SECTION 6 The Custodian. The Fund and the Custodian agree that the Custodian in carrying out the provisions of this Agreement, including but not limited to the purchase of any Financial Assets for deposit into, or the selling or delivering of any Financial Assets held and maintained in, the Custody Account, is acting solely as the agent of the Fund. Unless the Custodian shall otherwise agree in writing, the Custodian shall not have the duty to take any action other than those actions expressly set forth herein or those actions necessary and advisable to accomplish such expressly set forth actions.

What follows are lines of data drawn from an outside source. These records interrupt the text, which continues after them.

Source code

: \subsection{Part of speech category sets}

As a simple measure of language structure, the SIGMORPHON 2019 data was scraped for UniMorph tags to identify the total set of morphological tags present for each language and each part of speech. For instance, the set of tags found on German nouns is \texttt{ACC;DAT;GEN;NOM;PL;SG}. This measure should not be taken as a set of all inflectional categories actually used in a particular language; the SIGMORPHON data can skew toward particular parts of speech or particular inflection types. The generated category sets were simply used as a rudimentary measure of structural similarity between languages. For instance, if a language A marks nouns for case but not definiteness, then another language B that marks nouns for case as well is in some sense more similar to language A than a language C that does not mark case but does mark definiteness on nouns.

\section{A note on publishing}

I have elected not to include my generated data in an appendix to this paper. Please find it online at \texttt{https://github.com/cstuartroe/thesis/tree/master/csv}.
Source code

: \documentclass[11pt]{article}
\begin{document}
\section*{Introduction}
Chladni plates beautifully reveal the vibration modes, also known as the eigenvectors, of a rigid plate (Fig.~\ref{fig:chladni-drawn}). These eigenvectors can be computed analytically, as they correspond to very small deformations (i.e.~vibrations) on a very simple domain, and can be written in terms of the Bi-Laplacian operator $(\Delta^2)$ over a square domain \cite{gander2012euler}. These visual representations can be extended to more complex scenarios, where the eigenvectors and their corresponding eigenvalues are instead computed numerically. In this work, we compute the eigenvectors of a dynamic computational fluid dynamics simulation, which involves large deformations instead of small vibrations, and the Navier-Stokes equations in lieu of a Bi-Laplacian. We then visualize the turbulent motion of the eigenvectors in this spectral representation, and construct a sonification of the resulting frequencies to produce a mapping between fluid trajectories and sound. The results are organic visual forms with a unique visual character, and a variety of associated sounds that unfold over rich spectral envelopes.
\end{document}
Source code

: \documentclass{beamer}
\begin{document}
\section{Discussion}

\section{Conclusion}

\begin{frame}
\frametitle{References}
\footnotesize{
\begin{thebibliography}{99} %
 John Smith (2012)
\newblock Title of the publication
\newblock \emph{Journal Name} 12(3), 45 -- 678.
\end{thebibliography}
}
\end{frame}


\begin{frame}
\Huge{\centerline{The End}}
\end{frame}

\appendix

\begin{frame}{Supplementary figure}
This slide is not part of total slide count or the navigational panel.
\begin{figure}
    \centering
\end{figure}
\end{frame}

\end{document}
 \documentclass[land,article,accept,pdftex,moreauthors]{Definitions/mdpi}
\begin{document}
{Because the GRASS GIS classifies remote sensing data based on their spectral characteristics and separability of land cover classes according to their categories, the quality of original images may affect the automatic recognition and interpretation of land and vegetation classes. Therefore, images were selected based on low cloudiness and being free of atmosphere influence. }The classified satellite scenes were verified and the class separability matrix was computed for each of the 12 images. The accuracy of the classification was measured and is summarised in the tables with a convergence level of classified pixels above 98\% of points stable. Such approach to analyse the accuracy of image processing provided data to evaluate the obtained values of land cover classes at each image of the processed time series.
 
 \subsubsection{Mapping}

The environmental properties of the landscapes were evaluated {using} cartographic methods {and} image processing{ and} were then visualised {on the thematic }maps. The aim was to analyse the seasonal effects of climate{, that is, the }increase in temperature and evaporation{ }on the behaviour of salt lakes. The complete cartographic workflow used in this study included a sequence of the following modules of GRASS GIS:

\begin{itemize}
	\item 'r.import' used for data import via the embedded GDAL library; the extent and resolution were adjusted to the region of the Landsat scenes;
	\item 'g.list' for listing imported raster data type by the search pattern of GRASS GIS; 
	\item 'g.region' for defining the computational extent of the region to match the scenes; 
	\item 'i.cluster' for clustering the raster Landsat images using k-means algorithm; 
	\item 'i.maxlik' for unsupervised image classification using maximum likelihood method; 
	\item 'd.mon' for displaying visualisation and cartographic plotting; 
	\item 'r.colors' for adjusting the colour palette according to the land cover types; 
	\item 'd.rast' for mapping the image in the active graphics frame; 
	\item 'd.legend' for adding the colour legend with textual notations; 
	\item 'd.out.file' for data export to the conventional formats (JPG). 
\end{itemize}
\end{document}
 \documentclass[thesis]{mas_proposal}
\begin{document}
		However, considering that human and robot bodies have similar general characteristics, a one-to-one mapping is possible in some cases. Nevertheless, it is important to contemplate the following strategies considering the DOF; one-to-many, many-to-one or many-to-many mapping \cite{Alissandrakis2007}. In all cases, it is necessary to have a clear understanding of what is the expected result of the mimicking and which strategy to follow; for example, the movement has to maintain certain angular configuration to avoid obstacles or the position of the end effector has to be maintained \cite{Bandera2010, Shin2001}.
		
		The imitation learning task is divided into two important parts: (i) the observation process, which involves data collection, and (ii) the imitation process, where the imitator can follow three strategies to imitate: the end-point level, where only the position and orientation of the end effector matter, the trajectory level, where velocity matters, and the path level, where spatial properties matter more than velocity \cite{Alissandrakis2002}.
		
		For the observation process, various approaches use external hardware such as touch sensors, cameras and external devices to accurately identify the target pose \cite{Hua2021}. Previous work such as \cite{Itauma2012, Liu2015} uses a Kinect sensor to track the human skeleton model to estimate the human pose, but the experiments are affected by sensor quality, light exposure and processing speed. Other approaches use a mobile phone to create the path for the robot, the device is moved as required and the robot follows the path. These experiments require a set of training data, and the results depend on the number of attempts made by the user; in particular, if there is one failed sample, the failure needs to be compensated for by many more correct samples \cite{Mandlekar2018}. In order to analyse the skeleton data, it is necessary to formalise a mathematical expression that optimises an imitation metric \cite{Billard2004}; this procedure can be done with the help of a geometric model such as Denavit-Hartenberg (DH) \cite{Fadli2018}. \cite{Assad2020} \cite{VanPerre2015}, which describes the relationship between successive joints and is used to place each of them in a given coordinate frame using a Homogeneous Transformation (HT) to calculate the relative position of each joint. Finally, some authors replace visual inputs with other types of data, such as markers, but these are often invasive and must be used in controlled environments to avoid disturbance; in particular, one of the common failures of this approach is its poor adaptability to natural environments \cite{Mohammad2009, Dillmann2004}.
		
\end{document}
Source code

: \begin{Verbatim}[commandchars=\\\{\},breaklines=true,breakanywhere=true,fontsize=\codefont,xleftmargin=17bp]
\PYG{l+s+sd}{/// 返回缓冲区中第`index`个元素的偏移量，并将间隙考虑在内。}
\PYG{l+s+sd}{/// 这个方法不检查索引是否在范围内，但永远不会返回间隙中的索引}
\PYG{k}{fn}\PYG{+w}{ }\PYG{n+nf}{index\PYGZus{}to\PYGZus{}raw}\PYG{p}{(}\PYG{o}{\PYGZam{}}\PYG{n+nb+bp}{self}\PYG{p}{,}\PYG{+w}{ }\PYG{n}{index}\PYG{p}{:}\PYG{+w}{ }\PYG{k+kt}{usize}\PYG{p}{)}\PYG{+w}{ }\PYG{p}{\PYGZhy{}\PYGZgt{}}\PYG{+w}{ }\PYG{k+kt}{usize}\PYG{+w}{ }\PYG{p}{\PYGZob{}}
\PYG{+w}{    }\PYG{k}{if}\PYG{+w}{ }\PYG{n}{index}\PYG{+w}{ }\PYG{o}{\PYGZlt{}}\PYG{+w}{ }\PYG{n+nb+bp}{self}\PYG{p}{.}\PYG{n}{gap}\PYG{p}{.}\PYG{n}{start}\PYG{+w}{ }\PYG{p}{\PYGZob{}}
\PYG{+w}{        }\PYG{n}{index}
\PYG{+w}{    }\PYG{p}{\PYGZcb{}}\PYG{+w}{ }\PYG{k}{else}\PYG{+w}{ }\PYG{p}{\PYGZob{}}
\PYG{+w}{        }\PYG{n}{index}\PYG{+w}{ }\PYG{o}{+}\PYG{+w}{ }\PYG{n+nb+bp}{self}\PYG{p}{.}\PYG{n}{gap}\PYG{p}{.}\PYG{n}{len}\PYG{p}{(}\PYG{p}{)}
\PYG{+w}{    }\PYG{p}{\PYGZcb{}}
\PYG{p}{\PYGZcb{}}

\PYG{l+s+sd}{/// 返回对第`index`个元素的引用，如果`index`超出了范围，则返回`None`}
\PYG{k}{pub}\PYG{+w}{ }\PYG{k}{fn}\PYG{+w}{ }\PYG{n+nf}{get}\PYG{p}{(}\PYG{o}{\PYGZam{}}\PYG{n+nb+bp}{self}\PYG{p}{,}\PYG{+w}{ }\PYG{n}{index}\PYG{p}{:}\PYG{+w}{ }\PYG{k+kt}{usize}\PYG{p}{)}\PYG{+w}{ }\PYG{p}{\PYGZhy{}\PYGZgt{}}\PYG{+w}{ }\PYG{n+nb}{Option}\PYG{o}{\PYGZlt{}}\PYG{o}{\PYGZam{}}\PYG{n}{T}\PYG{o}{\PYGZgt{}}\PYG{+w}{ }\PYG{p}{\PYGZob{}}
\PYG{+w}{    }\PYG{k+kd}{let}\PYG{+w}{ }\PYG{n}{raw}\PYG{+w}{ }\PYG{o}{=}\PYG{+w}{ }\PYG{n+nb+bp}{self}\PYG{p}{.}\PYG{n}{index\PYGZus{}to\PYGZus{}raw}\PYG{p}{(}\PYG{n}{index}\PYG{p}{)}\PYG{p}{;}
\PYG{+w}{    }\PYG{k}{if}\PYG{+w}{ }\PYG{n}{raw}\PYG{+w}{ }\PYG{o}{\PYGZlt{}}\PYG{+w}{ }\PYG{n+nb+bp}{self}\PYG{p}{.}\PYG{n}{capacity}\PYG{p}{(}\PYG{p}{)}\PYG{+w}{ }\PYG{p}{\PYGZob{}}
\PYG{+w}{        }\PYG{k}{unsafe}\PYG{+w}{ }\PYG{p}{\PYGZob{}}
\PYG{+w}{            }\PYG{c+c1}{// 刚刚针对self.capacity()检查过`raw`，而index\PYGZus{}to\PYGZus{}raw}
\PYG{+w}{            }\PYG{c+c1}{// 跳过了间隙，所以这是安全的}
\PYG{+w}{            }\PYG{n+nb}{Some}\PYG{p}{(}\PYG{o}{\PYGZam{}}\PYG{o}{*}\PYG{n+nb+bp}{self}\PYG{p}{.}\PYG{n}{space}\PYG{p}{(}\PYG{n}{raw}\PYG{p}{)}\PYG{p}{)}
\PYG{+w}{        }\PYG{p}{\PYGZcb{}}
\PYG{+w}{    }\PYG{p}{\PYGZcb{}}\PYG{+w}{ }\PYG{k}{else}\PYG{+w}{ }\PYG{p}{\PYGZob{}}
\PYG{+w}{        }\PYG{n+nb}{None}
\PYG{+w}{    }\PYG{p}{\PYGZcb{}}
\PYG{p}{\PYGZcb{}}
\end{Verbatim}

The Custodian is hereby expressly authorized to execute in the name of the Fund such certificates as may be necessary to obtain payment with respect to, or to effect the sale, transfer or other disposition of any Financial Assets held in the Custody Account in accordance with the Fund’s instructions. In carrying out the purchase or sale of any Financial Assets hereunder, the Custodian may, upon receipt of the Fund’s instructions, purchase from or sell to the Custodian’s bond department or an affiliate of the Custodian.
SECTION 7 General.
SECTION 7.1 Waiver; Amendments. Except as otherwise provided in Section 2.3.12, no delay on the part of the Fund or the Custodian in the exercise of any right, power or remedy shall operate as a waiver thereof, nor shall any single or partial exercise by the Fund or the Custodian of any right, power or remedy preclude other or further exercise thereof, or the exercise of any other right, power or remedy. No amendment, modification or waiver of, or consent with respect to, any provision of this Agreement, shall in any event be effective unless the same shall be in writing and signed and delivered by each of the Custodian and the Fund.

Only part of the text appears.